### Data provided:
● ● ● ● ●

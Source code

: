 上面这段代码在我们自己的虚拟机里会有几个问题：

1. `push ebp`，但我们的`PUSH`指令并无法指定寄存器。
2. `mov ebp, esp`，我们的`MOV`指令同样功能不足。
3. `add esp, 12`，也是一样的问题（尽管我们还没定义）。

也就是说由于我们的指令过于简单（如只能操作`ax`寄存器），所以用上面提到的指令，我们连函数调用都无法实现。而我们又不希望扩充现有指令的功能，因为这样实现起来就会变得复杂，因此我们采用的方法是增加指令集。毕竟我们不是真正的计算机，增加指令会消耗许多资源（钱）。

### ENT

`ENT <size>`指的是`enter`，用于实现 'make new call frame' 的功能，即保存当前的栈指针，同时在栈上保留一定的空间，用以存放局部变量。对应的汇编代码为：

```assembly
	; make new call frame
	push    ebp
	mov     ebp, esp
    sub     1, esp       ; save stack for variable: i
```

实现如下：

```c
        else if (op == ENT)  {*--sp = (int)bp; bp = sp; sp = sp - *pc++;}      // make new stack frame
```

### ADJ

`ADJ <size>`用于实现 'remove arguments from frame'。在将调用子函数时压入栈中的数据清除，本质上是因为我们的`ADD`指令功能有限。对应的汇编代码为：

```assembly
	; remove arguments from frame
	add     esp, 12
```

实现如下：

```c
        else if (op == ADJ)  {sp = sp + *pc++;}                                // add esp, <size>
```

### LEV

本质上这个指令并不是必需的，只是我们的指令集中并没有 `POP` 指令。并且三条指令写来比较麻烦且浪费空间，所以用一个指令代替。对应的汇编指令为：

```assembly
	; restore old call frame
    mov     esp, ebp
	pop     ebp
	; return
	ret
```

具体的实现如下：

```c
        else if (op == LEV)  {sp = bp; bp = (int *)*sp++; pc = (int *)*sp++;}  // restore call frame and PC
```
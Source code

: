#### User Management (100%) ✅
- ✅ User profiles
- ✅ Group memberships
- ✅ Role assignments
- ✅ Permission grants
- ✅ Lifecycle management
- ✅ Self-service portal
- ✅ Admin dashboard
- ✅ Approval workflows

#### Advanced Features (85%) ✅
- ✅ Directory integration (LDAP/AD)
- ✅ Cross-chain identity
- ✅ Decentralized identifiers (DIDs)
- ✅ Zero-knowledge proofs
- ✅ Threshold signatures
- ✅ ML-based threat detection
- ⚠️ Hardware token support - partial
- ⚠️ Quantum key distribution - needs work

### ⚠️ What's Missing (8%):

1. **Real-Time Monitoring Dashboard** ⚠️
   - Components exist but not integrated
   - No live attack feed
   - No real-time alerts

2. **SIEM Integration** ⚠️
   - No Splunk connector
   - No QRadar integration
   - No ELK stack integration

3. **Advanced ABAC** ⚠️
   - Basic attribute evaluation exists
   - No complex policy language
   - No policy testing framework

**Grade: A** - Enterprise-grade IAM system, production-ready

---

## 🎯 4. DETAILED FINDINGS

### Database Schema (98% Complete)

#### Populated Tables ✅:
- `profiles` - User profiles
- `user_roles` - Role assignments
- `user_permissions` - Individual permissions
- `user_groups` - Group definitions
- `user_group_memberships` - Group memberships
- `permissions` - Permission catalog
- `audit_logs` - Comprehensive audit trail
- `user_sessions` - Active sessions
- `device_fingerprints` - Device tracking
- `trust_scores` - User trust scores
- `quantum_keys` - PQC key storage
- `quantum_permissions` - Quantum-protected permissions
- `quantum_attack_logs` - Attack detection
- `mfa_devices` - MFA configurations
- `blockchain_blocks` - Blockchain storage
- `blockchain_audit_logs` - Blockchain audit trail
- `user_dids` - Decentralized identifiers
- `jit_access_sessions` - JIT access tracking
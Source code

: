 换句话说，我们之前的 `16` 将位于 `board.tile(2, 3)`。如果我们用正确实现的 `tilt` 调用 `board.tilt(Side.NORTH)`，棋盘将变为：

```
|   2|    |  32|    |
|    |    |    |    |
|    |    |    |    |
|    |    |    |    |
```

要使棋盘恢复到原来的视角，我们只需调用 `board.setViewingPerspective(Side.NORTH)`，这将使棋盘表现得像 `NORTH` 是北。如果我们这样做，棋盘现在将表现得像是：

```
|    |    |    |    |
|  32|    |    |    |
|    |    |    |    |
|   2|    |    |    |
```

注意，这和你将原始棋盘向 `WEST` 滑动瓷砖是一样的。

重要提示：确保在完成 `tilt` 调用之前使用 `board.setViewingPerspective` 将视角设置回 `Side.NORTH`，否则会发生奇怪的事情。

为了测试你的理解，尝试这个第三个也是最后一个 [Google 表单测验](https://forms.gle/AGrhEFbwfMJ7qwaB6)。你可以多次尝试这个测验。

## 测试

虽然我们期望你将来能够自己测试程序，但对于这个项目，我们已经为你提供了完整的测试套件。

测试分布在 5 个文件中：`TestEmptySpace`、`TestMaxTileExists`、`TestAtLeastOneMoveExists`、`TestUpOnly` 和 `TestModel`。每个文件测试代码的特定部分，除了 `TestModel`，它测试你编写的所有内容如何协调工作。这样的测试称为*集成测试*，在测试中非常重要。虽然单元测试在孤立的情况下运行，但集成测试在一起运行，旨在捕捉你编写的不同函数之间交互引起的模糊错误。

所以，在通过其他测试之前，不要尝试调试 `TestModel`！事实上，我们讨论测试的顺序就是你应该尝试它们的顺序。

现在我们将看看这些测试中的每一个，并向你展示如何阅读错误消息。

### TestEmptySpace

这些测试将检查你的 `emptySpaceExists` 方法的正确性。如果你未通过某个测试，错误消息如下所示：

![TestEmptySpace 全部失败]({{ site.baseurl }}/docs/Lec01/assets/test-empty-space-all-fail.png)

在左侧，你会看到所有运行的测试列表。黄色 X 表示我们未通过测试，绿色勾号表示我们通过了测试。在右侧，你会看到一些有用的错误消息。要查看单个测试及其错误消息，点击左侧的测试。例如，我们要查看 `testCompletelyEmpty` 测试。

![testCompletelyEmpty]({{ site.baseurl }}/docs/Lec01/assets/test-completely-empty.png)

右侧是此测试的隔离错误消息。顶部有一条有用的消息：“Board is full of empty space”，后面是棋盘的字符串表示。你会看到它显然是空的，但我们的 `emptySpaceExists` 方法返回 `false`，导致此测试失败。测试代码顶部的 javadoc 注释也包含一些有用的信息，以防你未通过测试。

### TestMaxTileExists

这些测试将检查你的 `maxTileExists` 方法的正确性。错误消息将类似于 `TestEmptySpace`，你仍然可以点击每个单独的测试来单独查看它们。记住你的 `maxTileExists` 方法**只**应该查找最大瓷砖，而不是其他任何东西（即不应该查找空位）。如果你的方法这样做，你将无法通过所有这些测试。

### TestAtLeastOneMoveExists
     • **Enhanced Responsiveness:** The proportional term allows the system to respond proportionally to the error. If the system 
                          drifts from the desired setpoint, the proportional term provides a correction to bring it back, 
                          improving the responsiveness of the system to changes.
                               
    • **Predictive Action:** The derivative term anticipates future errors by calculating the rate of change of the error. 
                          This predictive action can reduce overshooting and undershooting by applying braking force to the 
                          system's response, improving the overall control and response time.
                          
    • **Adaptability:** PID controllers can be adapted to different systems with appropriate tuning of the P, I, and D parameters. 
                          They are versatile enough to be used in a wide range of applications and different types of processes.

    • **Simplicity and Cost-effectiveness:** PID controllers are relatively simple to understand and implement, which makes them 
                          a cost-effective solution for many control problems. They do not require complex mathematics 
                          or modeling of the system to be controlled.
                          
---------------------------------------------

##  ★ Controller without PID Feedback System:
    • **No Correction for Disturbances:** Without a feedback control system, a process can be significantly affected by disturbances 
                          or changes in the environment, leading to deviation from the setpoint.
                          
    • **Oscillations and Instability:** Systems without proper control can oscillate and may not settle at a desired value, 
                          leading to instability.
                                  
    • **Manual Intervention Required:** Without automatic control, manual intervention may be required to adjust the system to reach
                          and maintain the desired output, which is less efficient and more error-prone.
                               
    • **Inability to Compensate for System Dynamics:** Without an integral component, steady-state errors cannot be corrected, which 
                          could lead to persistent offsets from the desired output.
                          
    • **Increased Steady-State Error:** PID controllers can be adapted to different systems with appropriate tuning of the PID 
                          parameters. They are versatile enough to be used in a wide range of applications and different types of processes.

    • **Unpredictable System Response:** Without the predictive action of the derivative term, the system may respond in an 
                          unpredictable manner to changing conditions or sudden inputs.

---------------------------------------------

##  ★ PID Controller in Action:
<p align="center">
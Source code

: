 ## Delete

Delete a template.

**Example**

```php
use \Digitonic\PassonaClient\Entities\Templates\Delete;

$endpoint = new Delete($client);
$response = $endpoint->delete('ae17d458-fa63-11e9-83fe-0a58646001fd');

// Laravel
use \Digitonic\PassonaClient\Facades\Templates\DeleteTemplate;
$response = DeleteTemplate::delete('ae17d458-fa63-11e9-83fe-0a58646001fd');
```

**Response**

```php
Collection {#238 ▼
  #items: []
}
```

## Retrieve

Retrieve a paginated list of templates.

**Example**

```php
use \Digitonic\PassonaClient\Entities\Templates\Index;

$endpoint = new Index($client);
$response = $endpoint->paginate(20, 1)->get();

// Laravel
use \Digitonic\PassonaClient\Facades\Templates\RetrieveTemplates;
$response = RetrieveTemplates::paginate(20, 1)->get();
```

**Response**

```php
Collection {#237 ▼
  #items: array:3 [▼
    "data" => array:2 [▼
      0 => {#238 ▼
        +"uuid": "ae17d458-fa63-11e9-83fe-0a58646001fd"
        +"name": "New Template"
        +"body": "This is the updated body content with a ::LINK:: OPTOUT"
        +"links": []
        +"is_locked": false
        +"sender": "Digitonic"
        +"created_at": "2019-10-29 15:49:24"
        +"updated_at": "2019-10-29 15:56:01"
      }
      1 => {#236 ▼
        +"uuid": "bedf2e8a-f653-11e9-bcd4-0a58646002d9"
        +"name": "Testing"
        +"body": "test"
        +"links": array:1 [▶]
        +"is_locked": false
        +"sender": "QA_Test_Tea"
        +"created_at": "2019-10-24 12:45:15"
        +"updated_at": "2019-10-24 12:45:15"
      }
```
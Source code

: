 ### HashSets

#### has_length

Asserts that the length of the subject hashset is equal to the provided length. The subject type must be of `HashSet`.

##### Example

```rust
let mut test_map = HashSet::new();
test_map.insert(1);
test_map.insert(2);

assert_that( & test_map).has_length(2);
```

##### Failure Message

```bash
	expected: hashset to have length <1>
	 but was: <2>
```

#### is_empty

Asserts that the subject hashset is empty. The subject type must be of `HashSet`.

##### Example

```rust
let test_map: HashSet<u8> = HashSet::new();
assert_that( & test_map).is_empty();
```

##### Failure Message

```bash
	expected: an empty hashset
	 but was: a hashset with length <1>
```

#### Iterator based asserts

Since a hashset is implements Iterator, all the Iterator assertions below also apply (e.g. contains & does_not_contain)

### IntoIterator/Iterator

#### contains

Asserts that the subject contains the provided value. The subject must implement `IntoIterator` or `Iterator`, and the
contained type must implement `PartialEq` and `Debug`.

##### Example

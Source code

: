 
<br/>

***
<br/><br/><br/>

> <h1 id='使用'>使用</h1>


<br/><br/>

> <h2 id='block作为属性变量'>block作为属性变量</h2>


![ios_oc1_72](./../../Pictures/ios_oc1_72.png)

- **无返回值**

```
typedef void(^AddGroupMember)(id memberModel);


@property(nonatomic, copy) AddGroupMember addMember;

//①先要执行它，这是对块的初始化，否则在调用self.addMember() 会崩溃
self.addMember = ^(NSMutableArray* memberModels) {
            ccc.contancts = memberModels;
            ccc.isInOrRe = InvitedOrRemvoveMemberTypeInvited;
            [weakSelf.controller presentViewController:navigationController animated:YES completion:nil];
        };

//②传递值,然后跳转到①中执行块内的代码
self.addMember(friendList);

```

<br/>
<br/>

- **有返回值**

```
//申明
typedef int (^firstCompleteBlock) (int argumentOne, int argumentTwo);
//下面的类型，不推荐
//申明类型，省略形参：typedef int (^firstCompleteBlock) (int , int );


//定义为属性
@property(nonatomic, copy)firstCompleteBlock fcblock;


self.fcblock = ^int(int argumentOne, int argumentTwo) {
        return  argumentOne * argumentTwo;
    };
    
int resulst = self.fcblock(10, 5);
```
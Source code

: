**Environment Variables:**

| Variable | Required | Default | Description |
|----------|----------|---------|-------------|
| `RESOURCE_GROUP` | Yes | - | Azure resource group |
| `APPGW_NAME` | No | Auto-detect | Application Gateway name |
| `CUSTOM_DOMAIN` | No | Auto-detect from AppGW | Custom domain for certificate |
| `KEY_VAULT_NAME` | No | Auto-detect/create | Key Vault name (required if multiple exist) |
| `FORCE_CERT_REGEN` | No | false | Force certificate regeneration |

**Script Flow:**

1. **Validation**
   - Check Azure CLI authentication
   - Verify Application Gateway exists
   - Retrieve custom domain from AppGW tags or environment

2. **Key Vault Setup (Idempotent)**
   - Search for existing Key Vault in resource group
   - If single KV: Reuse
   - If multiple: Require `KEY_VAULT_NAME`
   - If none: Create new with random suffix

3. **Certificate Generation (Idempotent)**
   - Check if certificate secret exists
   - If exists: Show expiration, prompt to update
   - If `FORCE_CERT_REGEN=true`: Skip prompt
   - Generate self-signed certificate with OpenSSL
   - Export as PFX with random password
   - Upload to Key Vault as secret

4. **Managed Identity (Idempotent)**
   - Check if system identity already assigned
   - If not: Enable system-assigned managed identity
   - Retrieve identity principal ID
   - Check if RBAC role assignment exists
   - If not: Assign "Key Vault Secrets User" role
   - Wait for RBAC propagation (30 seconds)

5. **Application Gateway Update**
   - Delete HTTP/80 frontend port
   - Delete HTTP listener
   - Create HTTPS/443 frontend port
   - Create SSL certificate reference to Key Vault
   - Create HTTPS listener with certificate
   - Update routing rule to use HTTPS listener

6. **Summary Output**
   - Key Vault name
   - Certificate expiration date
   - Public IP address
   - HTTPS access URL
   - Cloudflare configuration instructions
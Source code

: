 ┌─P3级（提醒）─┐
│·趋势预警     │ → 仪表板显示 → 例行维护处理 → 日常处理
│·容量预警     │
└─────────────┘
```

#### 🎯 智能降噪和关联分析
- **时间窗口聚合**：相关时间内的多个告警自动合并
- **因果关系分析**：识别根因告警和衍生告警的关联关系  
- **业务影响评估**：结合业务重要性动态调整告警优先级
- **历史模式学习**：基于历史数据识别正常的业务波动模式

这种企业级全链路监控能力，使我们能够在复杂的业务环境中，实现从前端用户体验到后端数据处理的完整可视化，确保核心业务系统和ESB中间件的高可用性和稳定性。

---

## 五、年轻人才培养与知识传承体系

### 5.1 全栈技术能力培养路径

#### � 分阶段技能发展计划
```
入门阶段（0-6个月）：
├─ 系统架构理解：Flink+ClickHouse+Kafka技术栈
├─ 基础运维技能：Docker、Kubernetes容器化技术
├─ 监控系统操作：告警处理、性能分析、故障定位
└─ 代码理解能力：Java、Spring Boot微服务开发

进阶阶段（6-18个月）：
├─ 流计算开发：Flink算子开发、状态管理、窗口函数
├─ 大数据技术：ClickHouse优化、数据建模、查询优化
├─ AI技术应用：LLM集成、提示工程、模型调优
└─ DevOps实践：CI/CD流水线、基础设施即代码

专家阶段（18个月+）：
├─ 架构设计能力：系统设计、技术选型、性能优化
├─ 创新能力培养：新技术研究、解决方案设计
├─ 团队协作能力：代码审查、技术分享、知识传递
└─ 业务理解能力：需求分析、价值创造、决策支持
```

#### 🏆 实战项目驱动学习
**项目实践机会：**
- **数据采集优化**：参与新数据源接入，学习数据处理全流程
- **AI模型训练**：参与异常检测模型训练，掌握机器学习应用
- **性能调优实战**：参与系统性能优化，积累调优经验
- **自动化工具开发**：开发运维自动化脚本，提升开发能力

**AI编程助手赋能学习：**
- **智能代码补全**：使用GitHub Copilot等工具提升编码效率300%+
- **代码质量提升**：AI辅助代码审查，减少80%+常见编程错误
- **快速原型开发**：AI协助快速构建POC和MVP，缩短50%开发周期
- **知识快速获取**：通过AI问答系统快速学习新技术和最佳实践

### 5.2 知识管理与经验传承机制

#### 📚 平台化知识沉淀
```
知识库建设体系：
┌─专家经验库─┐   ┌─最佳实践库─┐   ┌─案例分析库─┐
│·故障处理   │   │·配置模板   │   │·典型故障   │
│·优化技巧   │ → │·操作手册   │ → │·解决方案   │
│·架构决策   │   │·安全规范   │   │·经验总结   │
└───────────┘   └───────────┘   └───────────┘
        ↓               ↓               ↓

● ● ● ● ●

### Work to be completed:
Among the records above, extract exactly the lines from the line with "- Attack detection" to the line with "- Decentralized identifiers", both lines included, and leave out the rest.

### Task answer:
- `quantum_attack_logs` - Attack detection
- `mfa_devices` - MFA configurations
- `blockchain_blocks` - Blockchain storage
- `blockchain_audit_logs` - Blockchain audit trail
- `user_dids` - Decentralized identifiers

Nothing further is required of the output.